By highlighting a product’ s benefits in quantifiable terms, a company is more likely to achieve a successful result, rather than just highlighting the product’ s characteristics or features. There is a fine line between the characteristics of a product and benefits of a product. Characteristics of a product relate to its features such as its dimensions and specifications whereas benefits are what the product can accomplish for the customer.
Benefit positioning is commonly used when a brand has the ability to offer one of more superior benefit that is relative to its competition, or that the benefit is a major selling point to a target audience. Guy Aston, SME director at Hutwaite International explains “A feature is simple a characteristic of your product or service, such as a kettle with a 2000-watt heating ring. A feature should offer benefits, which is a true solution to a specific need. A kettle can boil water in less than 60 seconds. For a café owner to make tea or coffee fast enough, a rapid boiling kettle is the solution.”
Here are some amazing examples of brand positioning using benefit positioning, where benefits are emphasized beyond features of a product;
Etsy.com

Etsy is a peer-to-peer e-commerce site started in 2005 known for selling handmade items, crafts and supplies, vintage and unique factory made items. This is a site that offers not only an online marketplace for vendors enabling them to target a niche audience, but it also offers hosted solutions that emphasizes on convenience and time-saving web tools that enable a vendor to maintain his or her account without the need of high-end website maintenance. But more importantly it’ s about building relationships. In the words of CEO Chad Dickerson “We believe we are the best platform for creative entrepreneurs, empowering them to succeed on their own terms. Etsy has a decade of experience understanding the needs of artists and sellers and supporting them in ways that no other marketplace can. Our platform attracts 21+ million thoughtful consumers seeking to discover unique goods, and build relationships with the people who make and sell them”.
Now that Amazon has jumped on the bandwagon as well launching Handmade, a marketplace for handmade goods, directly competing with Etsy. With Amazon’ s competitive advantage of value, variety and efficiency trumps the independent Etsy?
IKEA

IKEA, the Swedish furniture company has been a market leader in its category.

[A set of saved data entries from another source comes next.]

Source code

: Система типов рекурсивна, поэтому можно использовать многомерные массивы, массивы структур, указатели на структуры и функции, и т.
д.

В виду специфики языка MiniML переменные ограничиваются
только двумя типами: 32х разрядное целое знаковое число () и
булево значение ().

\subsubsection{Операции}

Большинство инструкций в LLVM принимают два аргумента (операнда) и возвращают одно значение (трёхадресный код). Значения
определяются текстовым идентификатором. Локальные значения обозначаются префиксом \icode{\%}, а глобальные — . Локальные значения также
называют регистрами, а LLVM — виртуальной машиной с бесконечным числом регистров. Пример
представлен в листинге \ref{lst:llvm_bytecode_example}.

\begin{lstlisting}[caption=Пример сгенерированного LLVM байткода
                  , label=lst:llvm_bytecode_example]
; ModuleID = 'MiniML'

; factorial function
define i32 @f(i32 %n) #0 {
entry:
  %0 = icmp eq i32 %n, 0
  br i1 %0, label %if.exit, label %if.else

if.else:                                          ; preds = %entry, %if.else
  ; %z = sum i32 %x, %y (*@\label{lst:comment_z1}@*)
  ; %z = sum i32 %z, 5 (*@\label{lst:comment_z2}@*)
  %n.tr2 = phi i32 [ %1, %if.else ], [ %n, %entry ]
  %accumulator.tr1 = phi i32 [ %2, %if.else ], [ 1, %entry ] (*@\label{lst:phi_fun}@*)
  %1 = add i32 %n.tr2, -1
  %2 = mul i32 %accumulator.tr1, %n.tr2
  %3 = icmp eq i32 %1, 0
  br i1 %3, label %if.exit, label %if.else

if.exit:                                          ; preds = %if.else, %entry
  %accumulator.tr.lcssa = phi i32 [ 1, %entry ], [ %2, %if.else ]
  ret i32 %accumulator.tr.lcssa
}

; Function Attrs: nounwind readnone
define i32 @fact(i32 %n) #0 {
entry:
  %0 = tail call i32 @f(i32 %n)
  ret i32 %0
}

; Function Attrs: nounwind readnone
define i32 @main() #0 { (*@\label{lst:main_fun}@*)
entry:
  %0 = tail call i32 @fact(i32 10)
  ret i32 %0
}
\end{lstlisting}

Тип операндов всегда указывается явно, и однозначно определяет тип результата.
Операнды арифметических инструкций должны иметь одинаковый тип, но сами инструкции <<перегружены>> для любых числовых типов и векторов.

The company focuses on production of high quality ‘ knock-down’ furniture at affordable prices. IKEA has been successful because they help create attractively decorated interiors in their catalogues, enticing homeowners and renters through their beautifully designed catalogues. Pages and pages of beautiful rooms attract customers, compared to the common way most furniture shops sell their items- by displaying individual furniture items. In the words of IKEA “From the beginning, IKEA has taken a different path. We have decided to side with the many. That means responding to the home furnishing needs of people around the world: people with many different needs,
tastes, dreams, aspirations and wallet sizes; people who want to improve their homes and their everyday lives.”
So what’ s about IKEA’ s competitors? No major ones similar like them in the horizon although anecdotal evidence shows that more and more consumers are discovering furnishing ideas from different brands and buying online from platforms such as Taobao.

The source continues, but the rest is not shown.